1998 USC Women's Tennis Preview
When USC women's tennis coach Richard Gallien talks about his 1998 squad, you might expect him to start a lot of sentences with the words "health permitting" or "if we're in good shape." But he says he'll try and avoid that kind of talk.
Despite the fact that injuries nearly decimated the 1997 team that went 10-16 overall and 0-10 in the Pacific-10 Conference South and finished No. 32 in the nation - the Women of Troy rarely fielded their entire regular lineup - nearly all of the team returns and Gallien chooses to focus on the positives that await the season.
"It's important not to dwell on the injuries from last year," said Gallien, who enters his third season at USC (26-25), and his fifth season overall (88-49). "It has been an obstacle, but it's not a question of if we'll overcome it, but when we'll overcome it. There was nothing career-threatening.
"I'm looking forward to this season and having everyone healthy. Everyone has made great improvements. It's easy to say that if we're healthy, we'll be better than last year, and that's a reality."
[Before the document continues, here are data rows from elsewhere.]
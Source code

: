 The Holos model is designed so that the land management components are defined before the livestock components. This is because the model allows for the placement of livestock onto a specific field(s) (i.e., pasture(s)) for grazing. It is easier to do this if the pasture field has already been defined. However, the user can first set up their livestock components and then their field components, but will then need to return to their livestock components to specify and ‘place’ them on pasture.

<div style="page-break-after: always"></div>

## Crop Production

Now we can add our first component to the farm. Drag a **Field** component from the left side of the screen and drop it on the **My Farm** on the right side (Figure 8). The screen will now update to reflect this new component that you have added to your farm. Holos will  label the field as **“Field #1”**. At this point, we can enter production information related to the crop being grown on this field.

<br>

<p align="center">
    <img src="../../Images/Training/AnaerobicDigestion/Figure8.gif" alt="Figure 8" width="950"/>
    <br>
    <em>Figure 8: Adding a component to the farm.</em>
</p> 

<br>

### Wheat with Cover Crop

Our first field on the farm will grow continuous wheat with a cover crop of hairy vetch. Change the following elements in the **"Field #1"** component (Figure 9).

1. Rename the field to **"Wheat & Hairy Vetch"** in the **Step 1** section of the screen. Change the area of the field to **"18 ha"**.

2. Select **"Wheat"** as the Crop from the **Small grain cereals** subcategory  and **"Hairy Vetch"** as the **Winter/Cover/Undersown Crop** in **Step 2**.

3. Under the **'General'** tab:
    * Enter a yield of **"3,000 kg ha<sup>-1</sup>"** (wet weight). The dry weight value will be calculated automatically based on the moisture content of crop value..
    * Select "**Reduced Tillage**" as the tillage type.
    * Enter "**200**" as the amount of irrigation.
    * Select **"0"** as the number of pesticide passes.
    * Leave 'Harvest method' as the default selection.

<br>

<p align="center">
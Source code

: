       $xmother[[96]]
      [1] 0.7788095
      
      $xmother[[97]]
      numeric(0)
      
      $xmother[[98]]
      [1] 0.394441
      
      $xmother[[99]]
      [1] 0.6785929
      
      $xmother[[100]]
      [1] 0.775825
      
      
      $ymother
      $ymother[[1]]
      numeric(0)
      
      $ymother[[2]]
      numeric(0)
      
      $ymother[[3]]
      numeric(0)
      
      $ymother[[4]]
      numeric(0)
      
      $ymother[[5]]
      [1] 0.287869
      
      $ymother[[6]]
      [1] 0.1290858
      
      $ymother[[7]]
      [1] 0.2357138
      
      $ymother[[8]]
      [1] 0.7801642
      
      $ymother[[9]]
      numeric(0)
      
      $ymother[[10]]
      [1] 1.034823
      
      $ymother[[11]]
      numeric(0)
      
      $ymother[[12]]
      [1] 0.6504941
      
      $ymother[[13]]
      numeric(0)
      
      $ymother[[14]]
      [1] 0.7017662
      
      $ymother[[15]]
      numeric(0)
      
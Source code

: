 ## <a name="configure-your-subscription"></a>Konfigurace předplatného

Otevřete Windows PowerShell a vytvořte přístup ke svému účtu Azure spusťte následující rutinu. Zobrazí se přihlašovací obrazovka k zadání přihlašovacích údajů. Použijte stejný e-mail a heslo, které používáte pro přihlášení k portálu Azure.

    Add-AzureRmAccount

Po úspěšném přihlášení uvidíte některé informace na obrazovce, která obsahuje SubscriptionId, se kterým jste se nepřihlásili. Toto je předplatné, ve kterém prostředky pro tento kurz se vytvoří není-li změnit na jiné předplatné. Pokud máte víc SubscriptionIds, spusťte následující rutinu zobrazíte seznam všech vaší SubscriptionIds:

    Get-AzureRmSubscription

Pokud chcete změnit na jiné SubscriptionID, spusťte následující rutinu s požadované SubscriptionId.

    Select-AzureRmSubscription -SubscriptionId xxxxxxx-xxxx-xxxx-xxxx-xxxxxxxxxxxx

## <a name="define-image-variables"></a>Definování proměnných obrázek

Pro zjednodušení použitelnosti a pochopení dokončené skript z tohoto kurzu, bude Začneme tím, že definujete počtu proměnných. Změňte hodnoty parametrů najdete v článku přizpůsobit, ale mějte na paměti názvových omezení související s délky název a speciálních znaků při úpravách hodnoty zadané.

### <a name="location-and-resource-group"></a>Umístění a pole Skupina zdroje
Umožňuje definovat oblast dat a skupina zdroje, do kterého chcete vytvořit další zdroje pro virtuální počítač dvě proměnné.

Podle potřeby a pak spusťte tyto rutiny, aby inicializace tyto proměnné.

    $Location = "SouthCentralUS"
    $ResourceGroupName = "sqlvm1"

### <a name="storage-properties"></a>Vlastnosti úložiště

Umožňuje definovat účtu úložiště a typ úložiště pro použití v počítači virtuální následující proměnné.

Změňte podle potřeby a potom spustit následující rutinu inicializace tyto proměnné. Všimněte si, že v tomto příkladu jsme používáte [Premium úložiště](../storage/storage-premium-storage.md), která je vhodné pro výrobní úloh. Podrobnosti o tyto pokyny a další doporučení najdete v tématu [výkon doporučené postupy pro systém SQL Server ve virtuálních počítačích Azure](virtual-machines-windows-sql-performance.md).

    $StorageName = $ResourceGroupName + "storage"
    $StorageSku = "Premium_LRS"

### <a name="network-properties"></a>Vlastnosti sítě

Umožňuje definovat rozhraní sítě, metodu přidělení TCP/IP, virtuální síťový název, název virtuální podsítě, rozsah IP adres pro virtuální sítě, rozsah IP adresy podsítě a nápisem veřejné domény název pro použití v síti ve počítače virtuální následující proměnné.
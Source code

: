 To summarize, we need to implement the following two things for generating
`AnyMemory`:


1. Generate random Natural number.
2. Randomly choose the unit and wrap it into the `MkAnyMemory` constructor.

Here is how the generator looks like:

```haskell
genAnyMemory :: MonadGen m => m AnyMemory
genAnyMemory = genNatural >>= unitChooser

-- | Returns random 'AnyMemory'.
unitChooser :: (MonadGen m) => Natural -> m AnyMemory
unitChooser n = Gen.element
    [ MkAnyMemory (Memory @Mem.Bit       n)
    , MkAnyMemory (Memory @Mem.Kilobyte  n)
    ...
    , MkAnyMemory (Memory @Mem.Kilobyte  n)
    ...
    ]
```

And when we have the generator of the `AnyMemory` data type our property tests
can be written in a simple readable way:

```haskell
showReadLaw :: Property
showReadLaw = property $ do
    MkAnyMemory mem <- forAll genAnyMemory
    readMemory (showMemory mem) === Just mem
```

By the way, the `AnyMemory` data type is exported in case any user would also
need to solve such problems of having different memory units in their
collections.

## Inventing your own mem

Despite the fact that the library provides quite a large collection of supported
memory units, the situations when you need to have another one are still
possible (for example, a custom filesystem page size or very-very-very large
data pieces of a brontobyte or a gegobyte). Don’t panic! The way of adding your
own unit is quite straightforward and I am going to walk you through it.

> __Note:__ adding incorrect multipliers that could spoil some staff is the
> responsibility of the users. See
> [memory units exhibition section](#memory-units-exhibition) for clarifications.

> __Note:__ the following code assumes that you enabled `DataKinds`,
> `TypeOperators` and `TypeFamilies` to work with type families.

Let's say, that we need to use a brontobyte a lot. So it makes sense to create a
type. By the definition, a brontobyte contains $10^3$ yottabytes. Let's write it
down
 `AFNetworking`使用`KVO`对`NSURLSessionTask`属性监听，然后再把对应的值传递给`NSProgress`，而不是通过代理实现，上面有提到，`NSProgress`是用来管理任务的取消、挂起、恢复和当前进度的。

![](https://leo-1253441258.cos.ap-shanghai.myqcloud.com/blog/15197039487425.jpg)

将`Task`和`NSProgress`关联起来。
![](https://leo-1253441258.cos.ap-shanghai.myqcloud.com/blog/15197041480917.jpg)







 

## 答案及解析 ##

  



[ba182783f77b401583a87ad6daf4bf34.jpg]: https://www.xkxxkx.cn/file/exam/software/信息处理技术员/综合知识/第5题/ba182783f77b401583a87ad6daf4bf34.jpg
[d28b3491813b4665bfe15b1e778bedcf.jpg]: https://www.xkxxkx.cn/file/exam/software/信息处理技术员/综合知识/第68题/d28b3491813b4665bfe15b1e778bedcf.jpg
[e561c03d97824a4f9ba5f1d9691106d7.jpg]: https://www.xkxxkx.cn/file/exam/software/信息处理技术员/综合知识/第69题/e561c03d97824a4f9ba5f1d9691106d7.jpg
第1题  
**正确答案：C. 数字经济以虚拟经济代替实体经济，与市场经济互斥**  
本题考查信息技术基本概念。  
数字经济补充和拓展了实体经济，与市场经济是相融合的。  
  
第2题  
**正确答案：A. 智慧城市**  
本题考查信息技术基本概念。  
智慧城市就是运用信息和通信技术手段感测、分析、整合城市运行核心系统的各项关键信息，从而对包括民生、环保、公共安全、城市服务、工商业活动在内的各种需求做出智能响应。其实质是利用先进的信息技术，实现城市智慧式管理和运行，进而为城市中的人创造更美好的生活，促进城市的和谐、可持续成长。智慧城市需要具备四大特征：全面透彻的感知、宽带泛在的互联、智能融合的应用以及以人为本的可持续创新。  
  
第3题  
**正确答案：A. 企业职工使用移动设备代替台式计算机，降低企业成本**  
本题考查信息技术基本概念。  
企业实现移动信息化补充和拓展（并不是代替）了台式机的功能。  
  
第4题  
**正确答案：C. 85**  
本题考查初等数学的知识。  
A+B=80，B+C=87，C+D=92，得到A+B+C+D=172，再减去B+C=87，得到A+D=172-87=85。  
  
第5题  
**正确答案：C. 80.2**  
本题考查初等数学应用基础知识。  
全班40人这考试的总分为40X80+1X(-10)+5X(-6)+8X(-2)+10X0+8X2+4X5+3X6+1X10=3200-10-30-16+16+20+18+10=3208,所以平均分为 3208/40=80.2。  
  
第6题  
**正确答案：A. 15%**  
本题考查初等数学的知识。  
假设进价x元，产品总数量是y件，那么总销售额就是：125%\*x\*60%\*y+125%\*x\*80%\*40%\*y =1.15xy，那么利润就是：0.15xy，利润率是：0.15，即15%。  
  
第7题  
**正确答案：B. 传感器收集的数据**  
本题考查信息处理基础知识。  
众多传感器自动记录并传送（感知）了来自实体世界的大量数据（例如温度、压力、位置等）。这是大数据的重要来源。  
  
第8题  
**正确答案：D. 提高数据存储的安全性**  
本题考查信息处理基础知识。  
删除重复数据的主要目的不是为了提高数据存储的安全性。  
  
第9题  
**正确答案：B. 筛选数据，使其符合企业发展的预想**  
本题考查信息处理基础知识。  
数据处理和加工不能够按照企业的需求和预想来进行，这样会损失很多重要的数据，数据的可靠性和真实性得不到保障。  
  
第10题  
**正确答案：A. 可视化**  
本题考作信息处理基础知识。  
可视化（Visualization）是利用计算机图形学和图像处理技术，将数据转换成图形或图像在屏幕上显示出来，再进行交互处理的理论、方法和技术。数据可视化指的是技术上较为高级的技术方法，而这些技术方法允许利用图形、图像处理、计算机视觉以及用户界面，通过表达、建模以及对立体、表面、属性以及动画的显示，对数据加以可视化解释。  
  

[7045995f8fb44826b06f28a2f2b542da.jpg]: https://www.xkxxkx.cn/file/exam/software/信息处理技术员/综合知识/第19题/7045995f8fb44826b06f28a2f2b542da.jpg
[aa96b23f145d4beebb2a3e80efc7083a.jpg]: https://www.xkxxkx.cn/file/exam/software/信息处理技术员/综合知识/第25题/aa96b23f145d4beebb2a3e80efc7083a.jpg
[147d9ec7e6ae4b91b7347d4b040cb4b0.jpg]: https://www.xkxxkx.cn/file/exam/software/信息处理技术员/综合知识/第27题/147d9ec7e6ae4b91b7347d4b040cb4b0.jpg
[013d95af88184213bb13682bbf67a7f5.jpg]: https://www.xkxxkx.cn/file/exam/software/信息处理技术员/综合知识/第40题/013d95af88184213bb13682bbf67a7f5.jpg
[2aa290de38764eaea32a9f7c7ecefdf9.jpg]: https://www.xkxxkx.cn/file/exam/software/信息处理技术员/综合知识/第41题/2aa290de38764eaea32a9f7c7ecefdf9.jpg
Though USC entered the fall with a preseason ranking of No. 26, Gallien believes that with 8 letterwinners back and one of the nation's most talented recruits, the Women of Troy's ranking at the end could be much better.
"I think we can get back into the top 10 in the country," Gallien said. "That's our first goal. When I look at the players on our team, they're all very talented and very dangerous. We have the kind of players where there's no ceiling on how well they can play. If everything goes well and our team gets on a roll, our opponents won't enjoy playing us."
Gallien believes that a new emphasis on success in doubles play and the addition of assistant coach Glenn Michibata, a former top professional singles and doubles player and Canadian Davis Cup team member, will also help in 1998.
The Women of Troy lost only three little-used players from the 1997 team, which had the season end in the final of the NCAA West Regionals. The trio had a combined singles record of 1-6.
The No. 1 player on the ladder from a year ago and the likely candidate to start there again is junior Ditta Huber (12-21 in singles in 1997).
Juniors Karolina Bakalarova (17-17) and Eva Jimenez (13-16) and sophomores Jacqui Boyd (10-5) and Veronika Safarova (11-10) all are quality veterans who are expected to have good years for the Women of Troy.
Two seniors on the team, each with a great deal of experience, are still trying to get healthy. Nicole London (7-13) missed time last season with an injury to her right shoulder and is recovering from surgery in December. Pam Trump (12-13) underwent left ankle surgery in November and probably won't be ready until February or March.
Senior Amber Basica (5-6), who could see action while those two are out, rounds out the returners.
There are two key additions: Krissy Hamilton-Heinberg and Kara Warkentin. Hamilton-Heinberg was the top junior in Southern California over the last several years and should make an immediate impact as a freshman. She did not play tennis in high school but instead has been a regular at professional satellite tournaments. Warkentin, a sophomore, transferred from Fresno State in January and will add much-needed depth.
It's largely the same group as last season, but it should be enough for a successful 1998 campaign.
"Everyone has a good attitude and is looking forward to this year," Gallien said. "Even with the problems we had last year, in our losses, our matches were always close. This season I think we'll have the ability and the team to win those matches."